"How are you, boys?" asked a pleasant voice, and the lads looked up to see Dr. Amory Dale, the pastor of the "Old First Church" of Clintonia, standing beside them.

Most of them responded cordially, for they liked and respected him. There was no stiffness or professionalism about him to make them feel that they were being held at a distance. He was comparatively young, somewhere in the early thirties, and had the frame and bearing of an athlete. There were rumors that he had been a star pitcher on his college baseball nine and a quarterback on a football eleven whose exploits were still cherished in the memory of his institution. He was a lover of the out-of-doors and there was a breeziness and vitality that radiated from him and made him welcome wherever he went. He kept in touch with modern science, and it was said that he would have embraced a scientific career if he had not felt it his duty to enter the pulpit.

"You boys seem to have had a strenuous time of it," he said, as he looked with an amused smile at the torn and soiled clothes of Bob and Joe as well as the scratches and blisters that marked them. "I hear that you covered yourself with glory. Tell me more about it."

They went into all the details they knew, passing over as rapidly as possible their own part in the affair, and Dr. Dale listened attentively.

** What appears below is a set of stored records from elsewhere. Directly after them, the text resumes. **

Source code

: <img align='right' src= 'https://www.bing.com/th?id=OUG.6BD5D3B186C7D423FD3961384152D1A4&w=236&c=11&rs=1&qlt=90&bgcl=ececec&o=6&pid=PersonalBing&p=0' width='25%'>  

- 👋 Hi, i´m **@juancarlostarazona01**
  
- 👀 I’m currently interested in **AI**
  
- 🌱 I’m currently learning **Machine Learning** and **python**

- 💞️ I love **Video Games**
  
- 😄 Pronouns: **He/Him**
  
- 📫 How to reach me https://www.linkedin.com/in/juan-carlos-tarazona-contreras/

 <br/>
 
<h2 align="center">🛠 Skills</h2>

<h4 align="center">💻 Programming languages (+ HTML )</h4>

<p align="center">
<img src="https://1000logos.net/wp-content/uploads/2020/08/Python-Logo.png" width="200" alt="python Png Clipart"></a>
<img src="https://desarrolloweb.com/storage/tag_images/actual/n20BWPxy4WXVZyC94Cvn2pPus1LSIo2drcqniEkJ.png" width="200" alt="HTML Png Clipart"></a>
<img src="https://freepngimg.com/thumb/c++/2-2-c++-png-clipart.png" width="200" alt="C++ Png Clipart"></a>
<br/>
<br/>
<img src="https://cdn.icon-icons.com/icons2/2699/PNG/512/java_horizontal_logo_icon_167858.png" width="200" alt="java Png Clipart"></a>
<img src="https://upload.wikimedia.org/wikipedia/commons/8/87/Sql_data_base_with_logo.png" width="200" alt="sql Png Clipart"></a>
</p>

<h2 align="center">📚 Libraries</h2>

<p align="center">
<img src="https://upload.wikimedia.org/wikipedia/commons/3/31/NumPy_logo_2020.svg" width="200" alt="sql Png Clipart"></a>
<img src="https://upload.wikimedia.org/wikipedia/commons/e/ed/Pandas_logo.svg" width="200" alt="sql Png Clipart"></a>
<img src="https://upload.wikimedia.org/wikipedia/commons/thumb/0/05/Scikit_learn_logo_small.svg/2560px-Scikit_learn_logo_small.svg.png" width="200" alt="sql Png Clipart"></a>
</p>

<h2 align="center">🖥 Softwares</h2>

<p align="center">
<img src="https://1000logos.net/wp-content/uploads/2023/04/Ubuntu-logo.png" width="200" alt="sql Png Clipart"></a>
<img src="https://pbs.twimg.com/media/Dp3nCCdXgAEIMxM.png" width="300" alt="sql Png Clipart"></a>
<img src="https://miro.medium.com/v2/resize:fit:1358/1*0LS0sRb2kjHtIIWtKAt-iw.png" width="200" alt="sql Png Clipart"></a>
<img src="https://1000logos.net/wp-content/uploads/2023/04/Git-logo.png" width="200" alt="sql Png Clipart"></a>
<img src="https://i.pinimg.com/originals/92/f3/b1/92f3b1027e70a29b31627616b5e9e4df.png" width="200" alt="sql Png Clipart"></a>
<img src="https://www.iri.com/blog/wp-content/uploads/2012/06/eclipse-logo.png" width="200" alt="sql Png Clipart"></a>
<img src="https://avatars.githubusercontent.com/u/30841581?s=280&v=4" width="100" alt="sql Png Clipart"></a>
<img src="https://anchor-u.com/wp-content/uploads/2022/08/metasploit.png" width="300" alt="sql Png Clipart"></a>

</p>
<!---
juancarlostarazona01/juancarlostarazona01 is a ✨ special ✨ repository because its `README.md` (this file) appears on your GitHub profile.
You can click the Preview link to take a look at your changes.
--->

"Good work," he commented. "The occasion came and you were equal to it, and that's all that can be asked of anybody. I think I'll step over to the Sterling House now and see if I can be of any help to the poor girl who has had such a trying experience. By the way, boys, I hope you won't forget about that wireless talk up at my house to-night. I'm looking for you all to come if possible, and I'll do my best to see that you have a good time."

"We're sure of that," replied Bob, with a smile. "And we haven't been thinking of much else since you first asked us to come. In fact, we were talking about it just before the accident."

"That's good," replied the doctor. "You coming too, Buckley?" he asked, turning to Buck, who with his cronies was standing grouchily a little apart from the others.

Buck stammered something which could be hardly understood, but which was interpreted by the doctor as a negative. The minister did not press the matter, but with a pleasant wave of the hand that included them all he went across the street.

"He's a brick, isn't he?" remarked Bob, as he looked after him.

"You bet he is," agreed Joe emphatically.